Give every line of the records exactly, please, from the first up to and including the one containing "10:10 | Premium".

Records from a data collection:
• • • •

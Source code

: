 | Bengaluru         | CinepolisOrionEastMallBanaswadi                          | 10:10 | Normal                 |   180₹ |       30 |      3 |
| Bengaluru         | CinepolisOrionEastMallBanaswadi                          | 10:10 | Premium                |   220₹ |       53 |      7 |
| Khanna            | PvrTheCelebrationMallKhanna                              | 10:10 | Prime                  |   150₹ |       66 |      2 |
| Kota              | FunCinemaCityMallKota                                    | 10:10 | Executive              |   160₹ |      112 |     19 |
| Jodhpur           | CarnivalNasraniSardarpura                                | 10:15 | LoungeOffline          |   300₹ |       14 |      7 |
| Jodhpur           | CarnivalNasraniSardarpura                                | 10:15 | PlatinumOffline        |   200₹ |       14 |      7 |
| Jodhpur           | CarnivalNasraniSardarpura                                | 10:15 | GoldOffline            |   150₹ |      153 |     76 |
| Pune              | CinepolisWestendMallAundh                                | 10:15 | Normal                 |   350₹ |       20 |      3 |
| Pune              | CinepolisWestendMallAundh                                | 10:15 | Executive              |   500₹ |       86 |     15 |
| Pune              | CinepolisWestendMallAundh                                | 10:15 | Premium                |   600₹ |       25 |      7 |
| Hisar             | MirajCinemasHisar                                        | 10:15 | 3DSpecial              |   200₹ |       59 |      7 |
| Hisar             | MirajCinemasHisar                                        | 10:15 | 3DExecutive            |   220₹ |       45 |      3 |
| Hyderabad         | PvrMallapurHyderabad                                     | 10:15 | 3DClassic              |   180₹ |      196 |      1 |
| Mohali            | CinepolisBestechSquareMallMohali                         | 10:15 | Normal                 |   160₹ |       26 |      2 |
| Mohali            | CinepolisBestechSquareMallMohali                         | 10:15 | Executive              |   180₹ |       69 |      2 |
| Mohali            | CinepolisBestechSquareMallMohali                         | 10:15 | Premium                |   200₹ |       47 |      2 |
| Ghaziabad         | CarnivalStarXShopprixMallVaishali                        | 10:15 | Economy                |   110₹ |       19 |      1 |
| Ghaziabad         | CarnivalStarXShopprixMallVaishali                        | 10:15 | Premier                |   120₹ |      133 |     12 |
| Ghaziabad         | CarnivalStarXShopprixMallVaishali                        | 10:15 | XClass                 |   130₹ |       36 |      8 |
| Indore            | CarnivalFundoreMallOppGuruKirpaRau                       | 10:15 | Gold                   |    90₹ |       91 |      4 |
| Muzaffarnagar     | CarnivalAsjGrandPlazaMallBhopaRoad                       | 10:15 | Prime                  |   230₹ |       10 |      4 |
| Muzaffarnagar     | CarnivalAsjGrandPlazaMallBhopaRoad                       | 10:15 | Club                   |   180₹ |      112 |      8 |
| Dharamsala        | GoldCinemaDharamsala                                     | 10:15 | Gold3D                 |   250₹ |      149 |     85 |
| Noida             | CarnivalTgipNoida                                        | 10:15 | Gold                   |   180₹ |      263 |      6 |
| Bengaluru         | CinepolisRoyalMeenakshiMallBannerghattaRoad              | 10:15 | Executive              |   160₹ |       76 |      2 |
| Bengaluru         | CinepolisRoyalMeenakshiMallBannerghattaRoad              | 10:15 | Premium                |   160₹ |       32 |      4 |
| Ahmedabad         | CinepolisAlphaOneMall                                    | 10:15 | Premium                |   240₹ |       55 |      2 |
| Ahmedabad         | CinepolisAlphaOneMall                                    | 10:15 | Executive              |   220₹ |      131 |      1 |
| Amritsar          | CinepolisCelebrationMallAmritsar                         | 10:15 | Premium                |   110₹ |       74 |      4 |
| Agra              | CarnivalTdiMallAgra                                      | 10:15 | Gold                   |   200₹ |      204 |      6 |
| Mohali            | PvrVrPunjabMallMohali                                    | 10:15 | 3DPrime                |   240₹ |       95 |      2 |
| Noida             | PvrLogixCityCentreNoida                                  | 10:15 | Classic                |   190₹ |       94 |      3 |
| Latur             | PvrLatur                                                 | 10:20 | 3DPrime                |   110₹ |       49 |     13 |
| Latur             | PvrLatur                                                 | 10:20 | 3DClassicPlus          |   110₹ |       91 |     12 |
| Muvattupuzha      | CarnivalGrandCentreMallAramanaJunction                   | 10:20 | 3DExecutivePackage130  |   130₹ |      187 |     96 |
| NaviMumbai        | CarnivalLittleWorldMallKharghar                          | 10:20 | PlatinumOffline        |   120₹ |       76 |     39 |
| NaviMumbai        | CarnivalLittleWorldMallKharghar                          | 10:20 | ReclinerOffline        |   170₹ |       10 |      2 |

• • • •

▶ Response
Source code

: | Bengaluru         | CinepolisOrionEastMallBanaswadi                          | 10:10 | Normal                 |   180₹ |       30 |      3 |
| Bengaluru         | CinepolisOrionEastMallBanaswadi                          | 10:10 | Premium                |   220₹ |       53 |      7 |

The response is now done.